▸ **Work request**
The material below holds pictures, which are to be left out; copy exactly the lines from the one with "Sum over connected dominating sets.\\[3pt]" through the one with "terminar? ¿Por qué termina?".

[Opening Entries provided section]

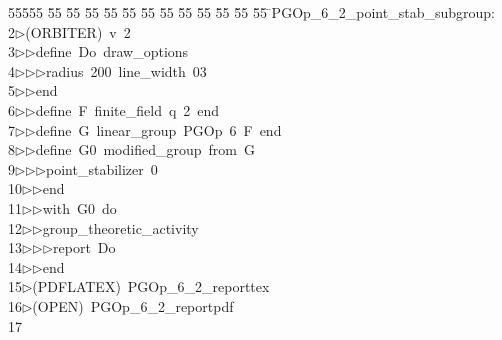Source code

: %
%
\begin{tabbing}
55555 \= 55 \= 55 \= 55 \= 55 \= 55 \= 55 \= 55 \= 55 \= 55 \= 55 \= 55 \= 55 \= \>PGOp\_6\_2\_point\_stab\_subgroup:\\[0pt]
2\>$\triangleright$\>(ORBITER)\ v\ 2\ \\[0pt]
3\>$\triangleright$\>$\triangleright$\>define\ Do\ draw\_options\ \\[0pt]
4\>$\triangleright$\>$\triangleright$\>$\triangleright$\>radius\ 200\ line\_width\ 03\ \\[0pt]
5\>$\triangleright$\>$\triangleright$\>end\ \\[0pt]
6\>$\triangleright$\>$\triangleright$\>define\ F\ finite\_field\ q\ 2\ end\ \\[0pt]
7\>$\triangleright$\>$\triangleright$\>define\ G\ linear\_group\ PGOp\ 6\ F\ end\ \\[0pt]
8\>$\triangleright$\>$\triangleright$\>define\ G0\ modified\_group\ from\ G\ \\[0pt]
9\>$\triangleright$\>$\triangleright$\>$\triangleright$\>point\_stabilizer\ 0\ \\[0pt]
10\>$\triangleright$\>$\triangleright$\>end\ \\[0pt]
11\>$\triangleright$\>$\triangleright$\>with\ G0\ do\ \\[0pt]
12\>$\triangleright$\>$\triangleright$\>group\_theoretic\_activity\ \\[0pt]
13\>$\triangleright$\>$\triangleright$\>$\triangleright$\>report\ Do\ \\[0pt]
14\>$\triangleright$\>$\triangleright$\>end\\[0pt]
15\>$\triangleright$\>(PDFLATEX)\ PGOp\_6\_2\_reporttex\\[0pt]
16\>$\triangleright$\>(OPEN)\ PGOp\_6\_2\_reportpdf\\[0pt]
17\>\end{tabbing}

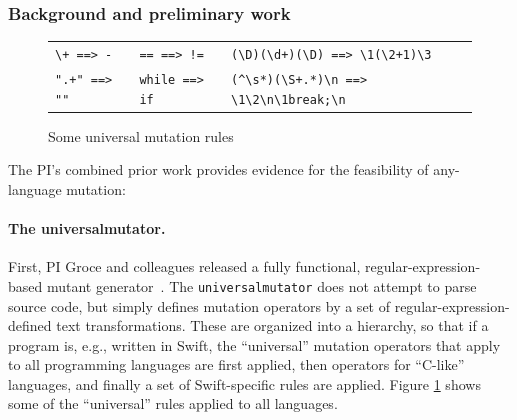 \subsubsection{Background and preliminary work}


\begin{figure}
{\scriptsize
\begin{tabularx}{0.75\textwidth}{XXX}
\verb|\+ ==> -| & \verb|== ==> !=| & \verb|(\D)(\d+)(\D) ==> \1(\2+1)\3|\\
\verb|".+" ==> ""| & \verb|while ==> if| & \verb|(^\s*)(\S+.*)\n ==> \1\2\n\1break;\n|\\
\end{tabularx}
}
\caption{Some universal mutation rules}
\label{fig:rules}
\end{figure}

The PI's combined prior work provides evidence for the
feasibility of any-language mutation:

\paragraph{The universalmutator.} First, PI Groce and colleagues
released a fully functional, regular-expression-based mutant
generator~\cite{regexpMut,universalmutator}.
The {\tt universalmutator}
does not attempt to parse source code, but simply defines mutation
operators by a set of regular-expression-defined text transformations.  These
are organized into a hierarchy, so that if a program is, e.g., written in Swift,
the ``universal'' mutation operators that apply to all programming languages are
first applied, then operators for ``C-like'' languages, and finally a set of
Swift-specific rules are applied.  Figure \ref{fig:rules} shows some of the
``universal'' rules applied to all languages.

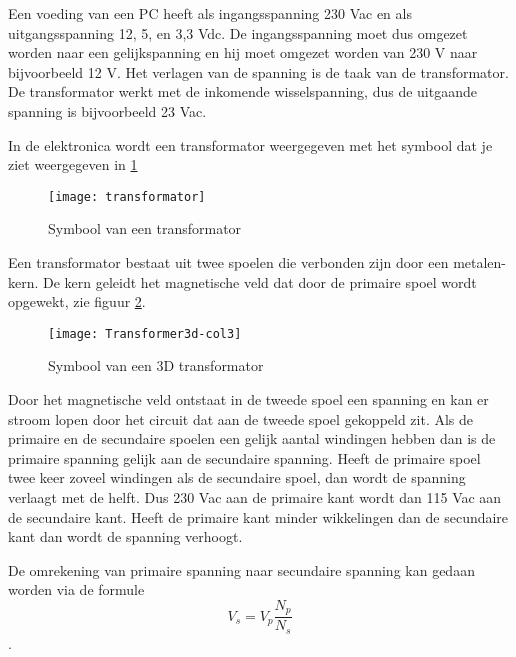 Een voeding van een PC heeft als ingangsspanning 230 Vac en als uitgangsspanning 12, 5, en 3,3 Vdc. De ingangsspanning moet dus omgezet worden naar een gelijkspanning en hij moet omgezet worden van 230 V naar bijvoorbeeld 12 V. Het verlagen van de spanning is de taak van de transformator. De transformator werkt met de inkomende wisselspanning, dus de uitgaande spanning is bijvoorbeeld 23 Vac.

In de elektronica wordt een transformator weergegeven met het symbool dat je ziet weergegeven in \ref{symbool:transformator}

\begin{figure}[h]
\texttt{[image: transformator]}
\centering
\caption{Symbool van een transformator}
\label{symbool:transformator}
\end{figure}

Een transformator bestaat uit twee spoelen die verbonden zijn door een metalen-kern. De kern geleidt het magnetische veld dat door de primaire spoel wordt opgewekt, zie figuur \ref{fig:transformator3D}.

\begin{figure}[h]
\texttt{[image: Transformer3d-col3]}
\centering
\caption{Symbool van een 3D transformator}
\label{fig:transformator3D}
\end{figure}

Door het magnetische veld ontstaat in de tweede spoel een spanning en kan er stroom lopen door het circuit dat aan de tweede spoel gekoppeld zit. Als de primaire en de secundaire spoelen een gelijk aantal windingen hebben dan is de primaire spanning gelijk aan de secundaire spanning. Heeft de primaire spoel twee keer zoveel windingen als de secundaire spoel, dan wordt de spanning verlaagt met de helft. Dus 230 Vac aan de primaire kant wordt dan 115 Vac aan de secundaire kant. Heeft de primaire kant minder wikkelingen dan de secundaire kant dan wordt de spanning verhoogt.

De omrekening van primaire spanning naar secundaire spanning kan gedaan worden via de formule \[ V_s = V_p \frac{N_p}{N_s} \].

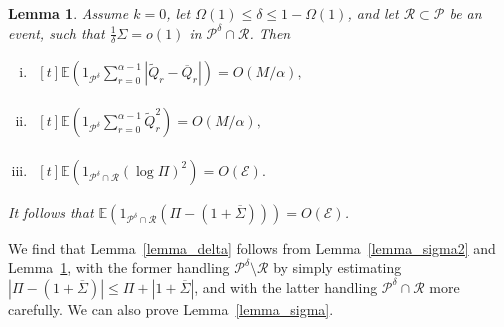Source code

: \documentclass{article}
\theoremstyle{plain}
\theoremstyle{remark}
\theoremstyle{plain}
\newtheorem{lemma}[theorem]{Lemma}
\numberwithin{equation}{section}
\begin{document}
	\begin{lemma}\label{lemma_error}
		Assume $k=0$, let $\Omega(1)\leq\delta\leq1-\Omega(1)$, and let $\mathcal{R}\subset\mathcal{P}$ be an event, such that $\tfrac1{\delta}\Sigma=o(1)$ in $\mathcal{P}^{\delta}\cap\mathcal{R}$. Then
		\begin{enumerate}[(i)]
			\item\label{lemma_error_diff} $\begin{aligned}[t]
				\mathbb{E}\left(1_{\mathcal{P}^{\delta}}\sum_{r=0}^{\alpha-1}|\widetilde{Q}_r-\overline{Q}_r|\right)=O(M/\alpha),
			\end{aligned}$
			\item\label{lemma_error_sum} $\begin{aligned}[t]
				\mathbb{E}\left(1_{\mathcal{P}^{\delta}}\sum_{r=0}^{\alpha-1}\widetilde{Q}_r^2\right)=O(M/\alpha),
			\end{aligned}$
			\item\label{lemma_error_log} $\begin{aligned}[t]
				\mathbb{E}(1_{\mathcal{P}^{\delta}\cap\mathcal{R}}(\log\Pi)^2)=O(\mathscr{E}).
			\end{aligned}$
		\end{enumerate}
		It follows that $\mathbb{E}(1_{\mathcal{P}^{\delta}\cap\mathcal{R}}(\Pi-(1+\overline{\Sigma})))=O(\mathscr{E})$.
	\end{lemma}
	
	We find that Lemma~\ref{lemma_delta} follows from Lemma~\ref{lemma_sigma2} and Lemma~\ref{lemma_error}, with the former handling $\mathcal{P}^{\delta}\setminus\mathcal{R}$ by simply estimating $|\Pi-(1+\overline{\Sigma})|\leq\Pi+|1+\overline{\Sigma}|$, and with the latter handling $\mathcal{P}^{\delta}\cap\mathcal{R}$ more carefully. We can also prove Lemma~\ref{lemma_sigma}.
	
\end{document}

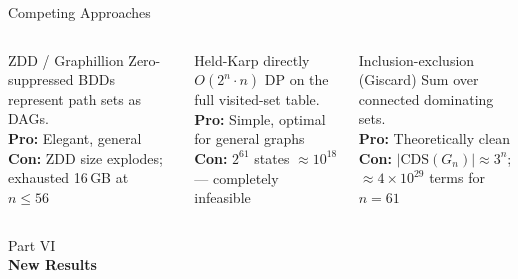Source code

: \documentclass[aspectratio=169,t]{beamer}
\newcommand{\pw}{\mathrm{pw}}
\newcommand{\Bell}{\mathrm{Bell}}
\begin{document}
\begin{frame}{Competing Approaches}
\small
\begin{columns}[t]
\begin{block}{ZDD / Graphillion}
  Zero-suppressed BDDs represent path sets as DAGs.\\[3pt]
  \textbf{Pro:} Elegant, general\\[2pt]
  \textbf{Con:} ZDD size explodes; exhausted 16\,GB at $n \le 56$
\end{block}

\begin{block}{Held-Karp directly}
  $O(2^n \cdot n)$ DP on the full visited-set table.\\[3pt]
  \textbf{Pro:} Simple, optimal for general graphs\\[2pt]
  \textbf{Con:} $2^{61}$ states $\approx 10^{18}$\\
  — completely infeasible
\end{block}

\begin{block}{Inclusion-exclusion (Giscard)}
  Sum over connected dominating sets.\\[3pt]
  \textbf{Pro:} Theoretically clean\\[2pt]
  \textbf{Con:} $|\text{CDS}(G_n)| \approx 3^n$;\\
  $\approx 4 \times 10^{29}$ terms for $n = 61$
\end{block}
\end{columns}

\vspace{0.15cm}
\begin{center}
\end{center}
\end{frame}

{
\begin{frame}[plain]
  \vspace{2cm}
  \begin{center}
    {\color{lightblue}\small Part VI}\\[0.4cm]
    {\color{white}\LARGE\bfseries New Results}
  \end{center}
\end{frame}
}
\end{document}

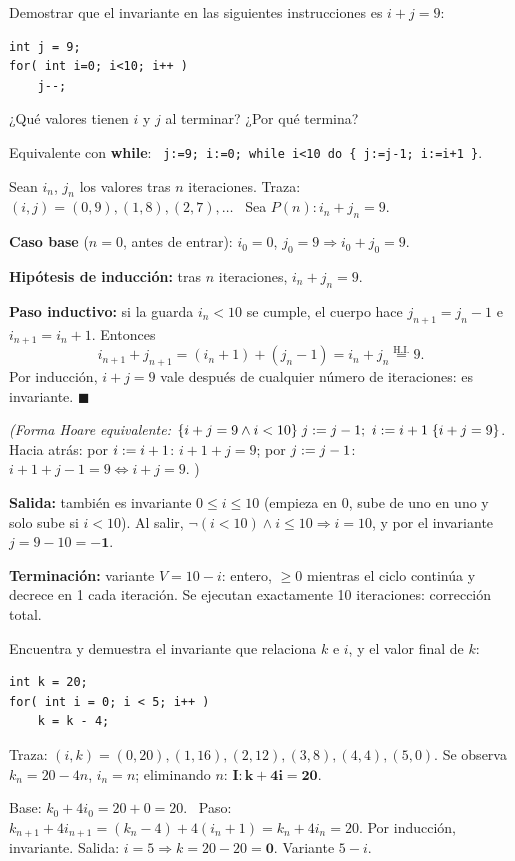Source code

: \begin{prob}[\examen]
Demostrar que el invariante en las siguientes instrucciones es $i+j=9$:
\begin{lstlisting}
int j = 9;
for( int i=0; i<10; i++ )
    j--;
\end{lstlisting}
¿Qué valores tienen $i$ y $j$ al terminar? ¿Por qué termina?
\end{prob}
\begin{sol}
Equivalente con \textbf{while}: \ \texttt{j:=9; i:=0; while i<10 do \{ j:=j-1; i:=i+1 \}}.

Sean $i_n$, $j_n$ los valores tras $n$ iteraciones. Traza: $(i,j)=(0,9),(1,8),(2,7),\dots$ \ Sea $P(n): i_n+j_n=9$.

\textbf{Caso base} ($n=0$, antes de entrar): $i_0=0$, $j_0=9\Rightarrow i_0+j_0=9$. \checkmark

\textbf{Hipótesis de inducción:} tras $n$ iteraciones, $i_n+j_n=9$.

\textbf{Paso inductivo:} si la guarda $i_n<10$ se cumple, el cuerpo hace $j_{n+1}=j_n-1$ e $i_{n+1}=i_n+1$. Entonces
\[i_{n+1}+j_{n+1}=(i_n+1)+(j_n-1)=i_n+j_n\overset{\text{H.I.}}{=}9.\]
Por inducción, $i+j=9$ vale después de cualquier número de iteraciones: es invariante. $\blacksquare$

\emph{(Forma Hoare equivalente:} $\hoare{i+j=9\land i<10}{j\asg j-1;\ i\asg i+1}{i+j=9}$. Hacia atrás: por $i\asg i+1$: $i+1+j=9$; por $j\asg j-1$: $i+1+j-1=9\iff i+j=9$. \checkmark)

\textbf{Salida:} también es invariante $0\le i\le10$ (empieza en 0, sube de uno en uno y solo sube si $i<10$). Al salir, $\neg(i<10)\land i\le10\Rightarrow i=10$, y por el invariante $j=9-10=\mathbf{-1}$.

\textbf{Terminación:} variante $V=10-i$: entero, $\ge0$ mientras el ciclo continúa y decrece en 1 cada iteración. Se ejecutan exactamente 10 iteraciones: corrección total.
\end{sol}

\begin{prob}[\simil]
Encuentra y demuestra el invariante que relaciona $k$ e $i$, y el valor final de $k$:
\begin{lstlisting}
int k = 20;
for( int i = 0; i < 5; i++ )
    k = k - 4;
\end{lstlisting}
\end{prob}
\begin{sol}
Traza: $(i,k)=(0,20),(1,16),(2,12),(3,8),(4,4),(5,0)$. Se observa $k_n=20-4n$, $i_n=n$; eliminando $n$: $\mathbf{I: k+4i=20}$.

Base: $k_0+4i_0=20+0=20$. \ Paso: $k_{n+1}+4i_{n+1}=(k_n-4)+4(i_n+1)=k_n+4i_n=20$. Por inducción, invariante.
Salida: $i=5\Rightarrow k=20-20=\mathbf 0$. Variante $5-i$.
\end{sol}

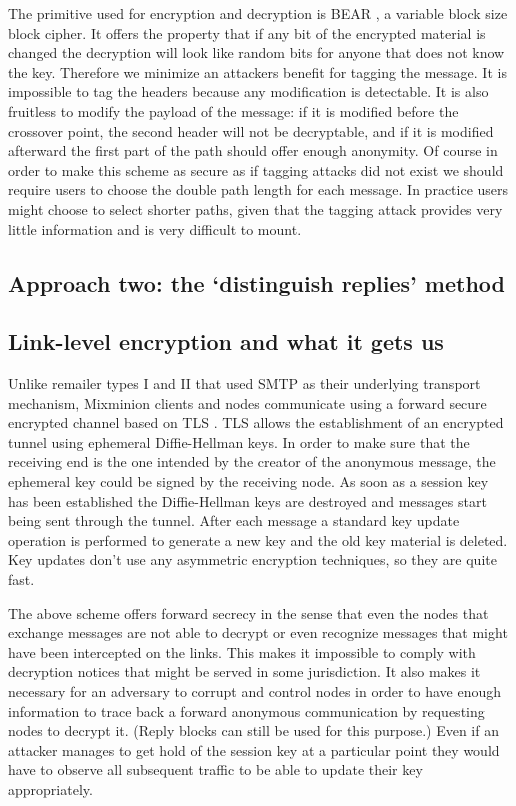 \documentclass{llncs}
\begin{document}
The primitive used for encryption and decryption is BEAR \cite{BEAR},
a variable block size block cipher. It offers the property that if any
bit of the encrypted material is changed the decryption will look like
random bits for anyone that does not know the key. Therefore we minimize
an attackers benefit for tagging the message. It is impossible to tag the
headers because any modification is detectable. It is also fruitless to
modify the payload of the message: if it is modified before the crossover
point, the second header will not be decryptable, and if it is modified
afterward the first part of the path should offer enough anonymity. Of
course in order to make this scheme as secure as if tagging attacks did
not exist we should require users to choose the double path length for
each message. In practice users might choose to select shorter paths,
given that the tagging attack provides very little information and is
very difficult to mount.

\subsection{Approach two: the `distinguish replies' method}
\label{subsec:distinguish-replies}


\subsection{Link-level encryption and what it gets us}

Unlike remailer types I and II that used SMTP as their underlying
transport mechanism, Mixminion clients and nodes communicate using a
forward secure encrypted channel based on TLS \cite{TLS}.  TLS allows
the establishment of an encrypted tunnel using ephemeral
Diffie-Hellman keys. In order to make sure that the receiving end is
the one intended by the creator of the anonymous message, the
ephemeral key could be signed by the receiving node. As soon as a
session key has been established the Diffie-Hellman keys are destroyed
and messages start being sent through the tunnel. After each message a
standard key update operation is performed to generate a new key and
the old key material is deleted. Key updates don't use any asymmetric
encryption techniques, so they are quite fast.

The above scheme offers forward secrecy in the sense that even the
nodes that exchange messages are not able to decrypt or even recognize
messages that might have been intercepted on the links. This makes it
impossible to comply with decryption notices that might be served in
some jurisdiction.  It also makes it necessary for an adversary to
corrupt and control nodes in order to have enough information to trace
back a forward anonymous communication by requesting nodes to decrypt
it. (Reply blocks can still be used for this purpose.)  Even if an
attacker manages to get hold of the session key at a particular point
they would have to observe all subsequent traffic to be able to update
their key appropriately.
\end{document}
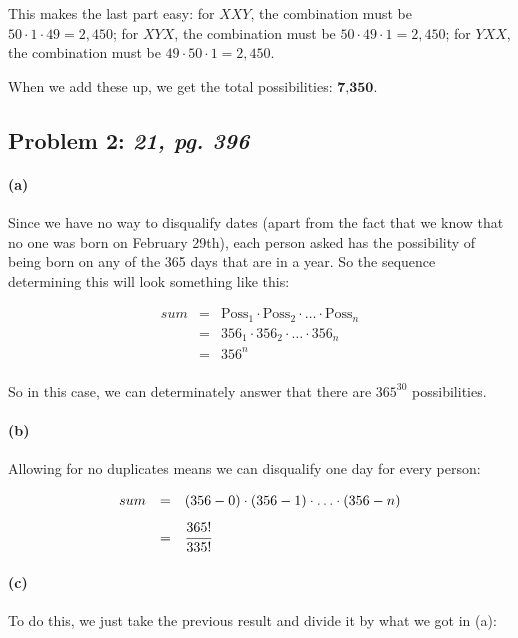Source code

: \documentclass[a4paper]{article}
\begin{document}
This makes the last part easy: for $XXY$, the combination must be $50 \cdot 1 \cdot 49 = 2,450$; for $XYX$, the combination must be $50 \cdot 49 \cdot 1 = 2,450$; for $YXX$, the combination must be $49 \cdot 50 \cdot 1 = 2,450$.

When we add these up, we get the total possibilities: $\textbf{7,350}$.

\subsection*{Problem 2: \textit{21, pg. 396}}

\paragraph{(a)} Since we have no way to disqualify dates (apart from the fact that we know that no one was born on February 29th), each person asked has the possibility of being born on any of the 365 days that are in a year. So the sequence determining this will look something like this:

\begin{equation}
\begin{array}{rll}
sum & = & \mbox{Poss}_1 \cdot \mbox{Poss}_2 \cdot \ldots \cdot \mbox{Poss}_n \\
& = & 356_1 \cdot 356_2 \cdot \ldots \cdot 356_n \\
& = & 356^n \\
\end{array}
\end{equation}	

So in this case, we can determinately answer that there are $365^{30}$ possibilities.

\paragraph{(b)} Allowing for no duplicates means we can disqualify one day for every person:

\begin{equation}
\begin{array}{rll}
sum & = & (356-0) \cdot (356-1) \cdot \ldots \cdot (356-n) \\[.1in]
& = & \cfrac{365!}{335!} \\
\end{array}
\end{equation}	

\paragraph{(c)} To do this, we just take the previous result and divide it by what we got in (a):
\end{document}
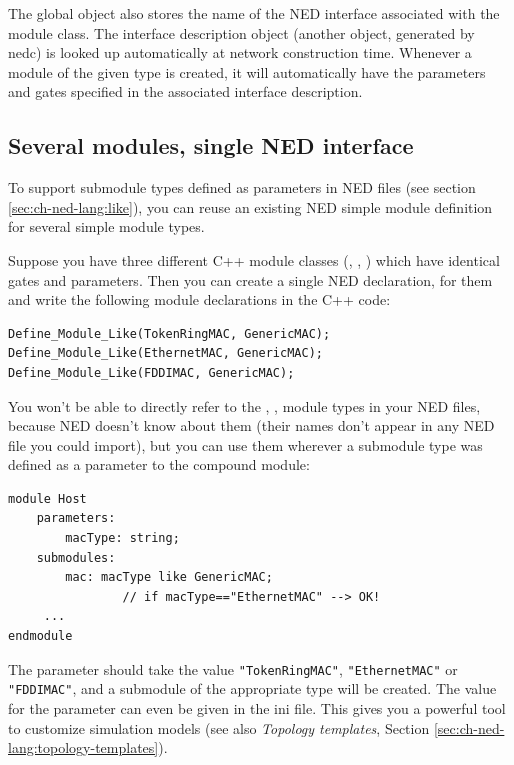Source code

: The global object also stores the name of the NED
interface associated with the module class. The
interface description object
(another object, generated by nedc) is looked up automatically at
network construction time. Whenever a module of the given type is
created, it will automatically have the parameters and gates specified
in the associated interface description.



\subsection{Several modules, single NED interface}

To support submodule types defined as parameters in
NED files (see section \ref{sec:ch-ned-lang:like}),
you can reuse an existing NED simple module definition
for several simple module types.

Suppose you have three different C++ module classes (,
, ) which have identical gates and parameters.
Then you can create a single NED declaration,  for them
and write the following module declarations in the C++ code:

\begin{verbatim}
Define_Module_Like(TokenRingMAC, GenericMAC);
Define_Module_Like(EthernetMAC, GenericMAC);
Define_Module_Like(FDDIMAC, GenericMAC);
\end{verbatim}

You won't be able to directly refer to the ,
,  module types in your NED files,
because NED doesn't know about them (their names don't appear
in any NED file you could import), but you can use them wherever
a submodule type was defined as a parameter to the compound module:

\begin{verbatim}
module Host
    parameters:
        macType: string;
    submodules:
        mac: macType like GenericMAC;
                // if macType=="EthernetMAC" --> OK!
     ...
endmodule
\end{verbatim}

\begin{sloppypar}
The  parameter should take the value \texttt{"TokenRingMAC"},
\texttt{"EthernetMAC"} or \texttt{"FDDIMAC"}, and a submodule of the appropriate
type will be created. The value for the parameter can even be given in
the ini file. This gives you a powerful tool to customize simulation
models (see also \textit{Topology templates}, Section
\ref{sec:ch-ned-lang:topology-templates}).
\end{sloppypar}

[Closing Entries provided section]

▸ **Task result**
  Sum over connected dominating sets.\\[3pt]
  \textbf{Pro:} Theoretically clean\\[2pt]
  \textbf{Con:} $|\text{CDS}(G_n)| \approx 3^n$;\\
  $\approx 4 \times 10^{29}$ terms for $n = 61$
\end{block}
\end{columns}

\vspace{0.15cm}
\begin{center}
\end{center}
\end{frame}

{
\begin{frame}[plain]
  \vspace{2cm}
  \begin{center}
    {\color{lightblue}\small Part VI}\\[0.4cm]
    {\color{white}\LARGE\bfseries New Results}
  \end{center}
\end{frame}
}
\end{document}

Source code

: \begin{prob}[\examen]
Demostrar que el invariante en las siguientes instrucciones es $i+j=9$:
\begin{lstlisting}
int j = 9;
for( int i=0; i<10; i++ )
    j--;
\end{lstlisting}
¿Qué valores tienen $i$ y $j$ al terminar? ¿Por qué termina?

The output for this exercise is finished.